Muriel blinked the tears from her eyes. “Indeed. Do you have anyone you miss while at sea?”
He shook his head, gazing out on the Thames as the murky brown river lapped at the small vessel, sounds of merrymaking flowing from the gardens to the river. “I know I told you that my parents died when I was quite young, and I was sent to live with my uncle and aunt. However, I did not disclose the catalyst for my taking to the sea. After the same illness that took my mother and father seized hold of my aunt, my uncle spent a significant amount of his fortune on trips to the seaside and various treatments in hopes of her recovering. He eventually purchased an estate by the sea to accommodate her needs, which put the castle in dire straits. I volunteered to become a ship’s boy to keep from further burdening my relatives.”
“How old?”
“Eight years. I was rather old for beginning the position, but my uncle’s childhood friend, Alexander Ingram, awarded me the opportunity. I took to the sea with a joy I had never known. Certainly, I had a happy childhood at Draycott Castle whenever Captain Ingram spent the winter season ashore, but the sea spoke to a side of me that I had not known existed. I worked as a cabin boy until my sixteenth year when my aunt died and my uncle requested I return to Draycott Castle to study to take over the earldom.”
“And when the war began a decade ago? What happened then?”
He forced his limbs to relax. He disliked veiling the truth. It is for her own safety. She cannot know this side of me. “After two years of diligent study, I returned to sea under the command of Captain Ingram in the winter of 1803 at the age of eighteen.”
While privateering was far from illegal if one followed the charter, it wasn’t exactly a position the Ingrams or he wished to disclose to anyone. It was too gray of an area for the nobility to think acceptable in their polite society. When the war began, Ingram had turned from simple merchant shipping and reassumed his privateering identity for the Crown. For five years Erik sailed under his command—five hard years in which he struggled to balance obedience and his own conscience. He had never taken a life or drawn a drop of blood at the time. While some of the crew mocked him, Ingram protected him. Then Ingram was injured and passed the name of Warrick on to him. Under his control, Erik swore to himself to change the way the Twilight Treader was commanded. Thus far, he had never had to fire upon a single ship. Even without violence, Warrick struck terror into any sailor’s heart—along with the flag the original privateer had created declaring it was he, black with crossbones over a sinking ship. Either was enough to inspire surrender.

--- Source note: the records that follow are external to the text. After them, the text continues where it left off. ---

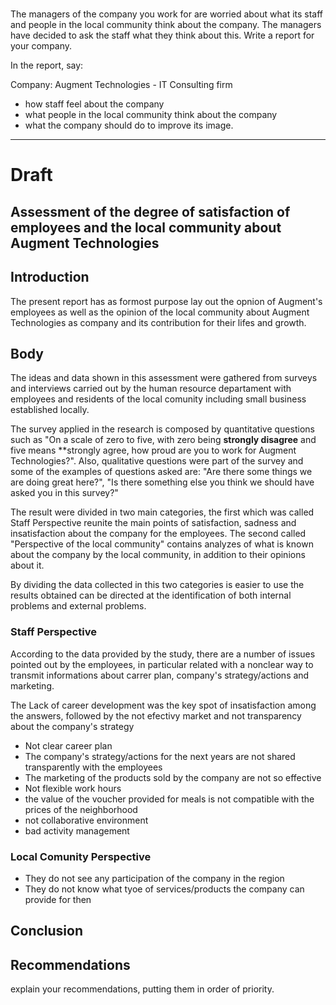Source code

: 
# 

The managers of the company you work for are worried about what its staff and people in the local community think about the company. The managers have decided to ask the staff what they think about this. Write a report for your company.

In the report, say:

Company: Augment Technologies - IT Consulting firm

-   how staff feel about the company
-   what people in the local community think about the company
-   what the company should do to improve its image.

---

# Draft
  
## Assessment of the degree of satisfaction of employees and the local community about Augment Technologies


## Introduction 
The present report has as formost purpose lay out the opnion of Augment's employees as well as the opinion of the local community about Augment Technologies as company and its contribution for their lifes and growth.

## Body 

The ideas and data shown in this assessment were gathered from surveys and interviews carried out by the human resource departament with employees and residents of the local comunity including small business established locally.

The survey applied in the research is composed by quantitative questions such as  "On a scale of zero to five, with zero being **strongly disagree** and five means **strongly agree, how proud are you to work for Augment Technologies?". Also, qualitative questions were part of the survey and some of the examples of questions asked are: "Are there some things we are doing great here?", "Is there something else you think we should have asked you in this survey?"

The result were divided in two main categories, the first which was called Staff Perspective reunite the main points of satisfaction, sadness and insatisfaction about the company for the employees.  The second called "Perspective of the local community" contains analyzes of what is known about the company by the local community, in addition to their opinions about it.

By dividing the data collected in this two categories is easier to use the results obtained can be directed at the identification of both internal problems and external problems.



### Staff Perspective
According to the data provided by the study, there are a number of issues pointed out by the employees, in particular related with a nonclear way to transmit informations about carrer plan, company's strategy/actions and marketing. 

The Lack of career development was the key spot of insatisfaction among the answers, followed by the not efectivy market and not transparency about the company's strategy

- Not clear career plan
- The company's strategy/actions for the next years are not shared transparently with the employees
- The marketing of the products sold by the company are not so effective
- Not flexible work hours
- the value of the voucher provided for meals is not compatible with the prices of the neighborhood
- not collaborative environment
- bad activity management

### Local Comunity Perspective
 - They do not see any participation of the company in the region
 - They do not know what tyoe of services/products the company can provide for then

 
## Conclusion
## Recommendations
 explain your recommendations, putting them in order of priority.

“I stayed under Ingram’s command for five years until his leg was injured. Then he was knighted for his services to the Crown and retired. At three and twenty, I was granted the position of captain and continue his legacy to this day.” There. That was not a lie.
They arrived at the Water Gate entrance and, tossing two shillings to the proprietor, Erik helped her from the swaying gondola. “Close your eyes, Miss Beau.”
Instead of viewing the entrance to the gardens, he kept his eyes on her as they stepped through the archways. “Open your eyes.” He laughed in delight as her eyes widened and full lips parted in wonder. She clasped her hands at her slender throat at the sight of the lanterns hanging from the trees and minstrels playing their merry tunes as servants on their night off danced beneath the stars.
“Oh. Erik. It’s splendid.”
Did she know what she did to him when she called him by name? No one addressed him as Erik anymore. It was always Captain or my lord or Draycott. The tenderness she injected into his Christian name was enough to soften the hardest of privateers’ hearts. What if Ingram’s refusal to bestow a new contract was in reality a blessing from the Lord? What if God really was calling him to return home to care for the village of Draybridge? Or is it simply the vivacity of Miss Beau that is muddling my brain?